Dozens more Kashechewan children suffering with skin lesions to be evacuated
Former chief Derek Stephen says his infant niece survived open heart surgery in Ottawa just two months ago
by CBC News, March 21, 2016
Three children have been evacuated from Kashechewan First Nation, including a five-month old recovering from open-heart surgery, to get badly-needed medical help.
A total of 16 children with acute cases of skin infection have been identified for immediate help, said Timmins-James Bay MP Charlie Angus.
“This is the face of the medical crisis hitting Treaty 9,” he said in a Twitter post on Friday, after former Kashechewan chief Derek Stephen posted unsettling pictures of his infant niece covered in lesions.
Stephen said his niece has been given antibiotics for a lung and skin infection.
In a Facebook post on Sunday, he said she has appointments booked for today to see a skin specialist and pediatric doctor.
The baby was transported by medivac from the community to receive treatment, reportedly in Timmins.
Stephen suggested the infant’s angry rash might be linked to the community’s water supply.
The baby had surgery two months ago in Ottawa to fix some defective valves in her heart, he said. Since she’s been home in Kashechewan, she developed the skin condition.
He also posted pictures of other children in the community that have angry-looking skin conditions as well.
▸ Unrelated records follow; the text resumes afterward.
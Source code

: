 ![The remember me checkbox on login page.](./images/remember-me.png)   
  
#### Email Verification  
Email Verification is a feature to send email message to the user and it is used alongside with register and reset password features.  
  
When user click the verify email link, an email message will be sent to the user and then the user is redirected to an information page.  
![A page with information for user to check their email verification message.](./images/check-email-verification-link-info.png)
Angus said no one really knows what is causing the alarming skin conditions.
With three children already evacuated, 13 more are left to go, but he told CBC News he wasn’t certain where they would be treated.
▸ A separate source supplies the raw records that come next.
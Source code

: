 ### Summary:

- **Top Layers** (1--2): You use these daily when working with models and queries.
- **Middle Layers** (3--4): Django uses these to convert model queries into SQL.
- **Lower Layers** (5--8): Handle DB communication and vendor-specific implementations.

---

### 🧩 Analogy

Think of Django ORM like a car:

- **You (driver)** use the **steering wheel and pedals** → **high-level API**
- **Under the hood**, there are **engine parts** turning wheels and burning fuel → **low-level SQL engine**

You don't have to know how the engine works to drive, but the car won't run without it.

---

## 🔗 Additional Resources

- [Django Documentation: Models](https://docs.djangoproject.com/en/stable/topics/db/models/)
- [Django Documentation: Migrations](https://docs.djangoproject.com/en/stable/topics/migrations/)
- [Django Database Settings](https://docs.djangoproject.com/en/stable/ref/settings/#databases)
A medical team from the hospital in Moose Factory will go to Kashechewan on Tuesday, because other children may be affected, Angus said.
“These communities are always living in a precarious situation and the effects are being felt in the children and it’s really, really heart-breaking,” he said.
Angus is now looking ahead to tomorrow’s federal budget with the hope the government will provide First Nations with some community assistance.
“Is the government going to commit to the water plan — not just to end the boil water advisories to make water that you can bathe your children in without worrying about getting rashes,” he said.
“Are we going to deal with the infrastructure crisis where so many houses are full of black mould and are we going to end the systemic racial discrimination that’s been found by the human rights tribunal, by Health Canada, Indian Affairs and Justice, against children?”
It’s been more than a month since Nishnawbe Aski Nation declared a health emergency, saying people living in remote First Nations in northern Ontario are dying “needlessly” because they don’t have access to basic health care.